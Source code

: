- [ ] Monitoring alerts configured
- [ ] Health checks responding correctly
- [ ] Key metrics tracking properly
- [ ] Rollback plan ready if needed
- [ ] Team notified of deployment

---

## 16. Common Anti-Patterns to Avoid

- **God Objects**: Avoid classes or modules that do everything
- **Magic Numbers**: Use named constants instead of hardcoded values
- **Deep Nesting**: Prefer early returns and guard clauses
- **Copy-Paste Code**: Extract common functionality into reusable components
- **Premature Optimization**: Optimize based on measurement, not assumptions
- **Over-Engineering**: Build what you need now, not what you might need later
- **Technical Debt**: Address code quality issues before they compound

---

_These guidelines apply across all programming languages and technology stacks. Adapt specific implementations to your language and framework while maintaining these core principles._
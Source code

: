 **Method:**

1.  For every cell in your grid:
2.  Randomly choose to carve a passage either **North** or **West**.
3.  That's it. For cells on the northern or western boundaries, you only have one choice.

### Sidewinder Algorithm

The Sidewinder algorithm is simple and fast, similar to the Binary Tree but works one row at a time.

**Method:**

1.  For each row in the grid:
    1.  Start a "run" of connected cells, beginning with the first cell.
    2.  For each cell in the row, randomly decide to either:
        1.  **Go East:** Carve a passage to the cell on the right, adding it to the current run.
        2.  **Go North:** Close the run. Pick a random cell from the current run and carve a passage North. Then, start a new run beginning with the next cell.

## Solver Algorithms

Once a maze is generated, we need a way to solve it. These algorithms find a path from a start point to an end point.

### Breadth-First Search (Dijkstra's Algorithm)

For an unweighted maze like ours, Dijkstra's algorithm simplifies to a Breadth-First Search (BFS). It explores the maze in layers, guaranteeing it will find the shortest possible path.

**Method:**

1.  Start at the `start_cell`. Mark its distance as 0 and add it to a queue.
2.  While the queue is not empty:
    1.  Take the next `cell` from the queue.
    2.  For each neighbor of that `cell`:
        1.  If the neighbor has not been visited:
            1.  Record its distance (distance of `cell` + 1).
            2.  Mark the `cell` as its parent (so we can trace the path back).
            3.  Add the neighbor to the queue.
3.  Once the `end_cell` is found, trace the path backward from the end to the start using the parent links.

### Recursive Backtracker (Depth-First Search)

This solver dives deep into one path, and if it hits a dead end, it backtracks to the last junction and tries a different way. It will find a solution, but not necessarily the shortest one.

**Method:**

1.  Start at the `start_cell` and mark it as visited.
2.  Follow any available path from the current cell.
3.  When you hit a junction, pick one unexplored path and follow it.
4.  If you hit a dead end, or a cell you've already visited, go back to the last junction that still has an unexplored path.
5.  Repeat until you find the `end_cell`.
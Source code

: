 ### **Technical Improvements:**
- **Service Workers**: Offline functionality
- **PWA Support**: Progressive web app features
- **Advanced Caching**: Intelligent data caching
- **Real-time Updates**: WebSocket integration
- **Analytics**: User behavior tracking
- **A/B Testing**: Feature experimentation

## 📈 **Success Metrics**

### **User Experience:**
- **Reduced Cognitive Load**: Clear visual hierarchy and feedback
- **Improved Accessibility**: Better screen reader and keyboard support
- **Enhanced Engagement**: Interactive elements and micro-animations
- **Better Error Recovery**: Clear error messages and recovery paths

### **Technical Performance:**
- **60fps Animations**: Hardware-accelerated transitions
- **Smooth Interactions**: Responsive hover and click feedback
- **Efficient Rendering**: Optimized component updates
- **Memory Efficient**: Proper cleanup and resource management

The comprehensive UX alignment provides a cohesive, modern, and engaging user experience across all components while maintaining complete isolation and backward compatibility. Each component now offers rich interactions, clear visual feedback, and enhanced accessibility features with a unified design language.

• Requirement: Output all of the listing exactly as written.

• Answer below:
Source code

:- [ ] Monitoring alerts configured
- [ ] Health checks responding correctly
- [ ] Key metrics tracking properly
- [ ] Rollback plan ready if needed
- [ ] Team notified of deployment

---

## 16. Common Anti-Patterns to Avoid

- **God Objects**: Avoid classes or modules that do everything
- **Magic Numbers**: Use named constants instead of hardcoded values
- **Deep Nesting**: Prefer early returns and guard clauses
- **Copy-Paste Code**: Extract common functionality into reusable components
- **Premature Optimization**: Optimize based on measurement, not assumptions
- **Over-Engineering**: Build what you need now, not what you might need later
- **Technical Debt**: Address code quality issues before they compound

---

_These guidelines apply across all programming languages and technology stacks. Adapt specific implementations to your language and framework while maintaining these core principles._
Source code

: **Method:**

1.  For every cell in your grid:
2.  Randomly choose to carve a passage either **North** or **West**.
3.  That's it. For cells on the northern or western boundaries, you only have one choice.

### Sidewinder Algorithm

The Sidewinder algorithm is simple and fast, similar to the Binary Tree but works one row at a time.

**Method:**

1.  For each row in the grid:
    1.  Start a "run" of connected cells, beginning with the first cell.
    2.  For each cell in the row, randomly decide to either:
        1.  **Go East:** Carve a passage to the cell on the right, adding it to the current run.
        2.  **Go North:** Close the run. Pick a random cell from the current run and carve a passage North. Then, start a new run beginning with the next cell.

## Solver Algorithms

Once a maze is generated, we need a way to solve it. These algorithms find a path from a start point to an end point.

### Breadth-First Search (Dijkstra's Algorithm)

For an unweighted maze like ours, Dijkstra's algorithm simplifies to a Breadth-First Search (BFS). It explores the maze in layers, guaranteeing it will find the shortest possible path.

**Method:**

1.  Start at the `start_cell`. Mark its distance as 0 and add it to a queue.
2.  While the queue is not empty:
    1.  Take the next `cell` from the queue.
    2.  For each neighbor of that `cell`:
        1.  If the neighbor has not been visited:
            1.  Record its distance (distance of `cell` + 1).
            2.  Mark the `cell` as its parent (so we can trace the path back).
            3.  Add the neighbor to the queue.
3.  Once the `end_cell` is found, trace the path backward from the end to the start using the parent links.

### Recursive Backtracker (Depth-First Search)

This solver dives deep into one path, and if it hits a dead end, it backtracks to the last junction and tries a different way. It will find a solution, but not necessarily the shortest one.

**Method:**

1.  Start at the `start_cell` and mark it as visited.
2.  Follow any available path from the current cell.
3.  When you hit a junction, pick one unexplored path and follow it.
4.  If you hit a dead end, or a cell you've already visited, go back to the last junction that still has an unexplored path.
5.  Repeat until you find the `end_cell`.
Source code

: ### **Technical Improvements:**
- **Service Workers**: Offline functionality
- **PWA Support**: Progressive web app features
- **Advanced Caching**: Intelligent data caching
- **Real-time Updates**: WebSocket integration
- **Analytics**: User behavior tracking
- **A/B Testing**: Feature experimentation

## 📈 **Success Metrics**

### **User Experience:**
- **Reduced Cognitive Load**: Clear visual hierarchy and feedback
- **Improved Accessibility**: Better screen reader and keyboard support
- **Enhanced Engagement**: Interactive elements and micro-animations
- **Better Error Recovery**: Clear error messages and recovery paths

### **Technical Performance:**
- **60fps Animations**: Hardware-accelerated transitions
- **Smooth Interactions**: Responsive hover and click feedback
- **Efficient Rendering**: Optimized component updates
- **Memory Efficient**: Proper cleanup and resource management

The comprehensive UX alignment provides a cohesive, modern, and engaging user experience across all components while maintaining complete isolation and backward compatibility. Each component now offers rich interactions, clear visual feedback, and enhanced accessibility features with a unified design language.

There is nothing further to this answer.